What are the main IT concerns and how are the migrations going? 

Spiceworks conducted a survey with results from over 900 IT professionals. The data revealed something very interesting:

  • 85 percent of companies that have deployed Windows 10 are generally satisfied, but Windows 7 is still getting higher end-user satisfaction.

Companies that had started adopting Windows 10 were asked to list their top challenges. Compatibility of software and hardware, as well as migration time, were listed as the biggest challenges.

What is stopping enterprises from migrating?

Over the past year, we have had many discussions with enterprise companies about their plans, concerns, and expectations.
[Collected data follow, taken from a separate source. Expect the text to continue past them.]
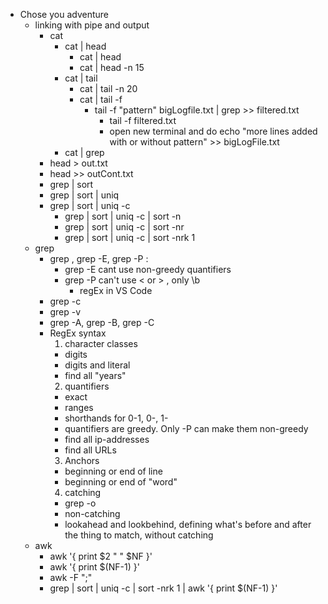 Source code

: * Chose you adventure
  * linking with pipe and output
    * cat
      * cat | head
        * cat | head
        * cat | head -n 15
      * cat | tail
        * cat | tail -n 20
        * cat | tail -f
          * tail -f "pattern" bigLogfile.txt | grep >> filtered.txt 
            * tail -f filtered.txt
            * open new terminal and do echo "more lines added with or without pattern" >> bigLogFile.txt 
      * cat | grep 
    * head > out.txt 
    * head >> outCont.txt
    * grep | sort
    * grep | sort | uniq 
    * grep | sort | uniq -c
      * grep | sort | uniq -c | sort -n
      * grep | sort | uniq -c | sort -nr
      * grep | sort | uniq -c | sort -nrk 1
  * grep 
    * grep , grep -E, grep -P : 
      * grep -E cant use non-greedy quantifiers
      * grep -P can't use \< or \> , only \b
        * regEx in VS Code 
    * grep -c
    * grep -v 
    * grep -A, grep -B, grep -C
    * RegEx syntax
      1. character classes
        * digits
        * digits and literal
        * find all "years"
      2. quantifiers
        * exact
        * ranges
        * shorthands for 0-1, 0-, 1- 
        * quantifiers are greedy. Only -P can make them non-greedy
        * find all ip-addresses
        * find all URLs
      3. Anchors
        * beginning or end of line
        * beginning or end of "word"
      4. catching
        * grep -o
        * non-catching
        * lookahead and lookbehind, defining what's before and after the thing to match, without catching
  * awk
    * awk '{ print $2 " " $NF }'
    * awk '{ print $(NF-1) }'
    * awk -F ";"
    * grep | sort | uniq -c | sort -nrk 1 | awk '{ print $(NF-1) }'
It seems that the IT professionals have been correct in identifying the biggest challenges, wins, and roadblocks companies are facing.

The recurring themes that we have heard from IT regarding the adoption of Windows 10 involve application compatibility, migration issues, and Windows updates. The larger enterprises always face the most compatibility issues; they know this and are always having to work to limit the risks in this area.

According to the Spiceworks survey, 62 percent of companies had not started any Windows 10 implementations. Top reasons companies are delaying include the fact that many of them are satisfied with current OS, they are concerned about compatibility issues, and they want control over Windows updates.

There is also a common theme of how to make sure the end-user is satisfied with their computing experience and that they can be productive.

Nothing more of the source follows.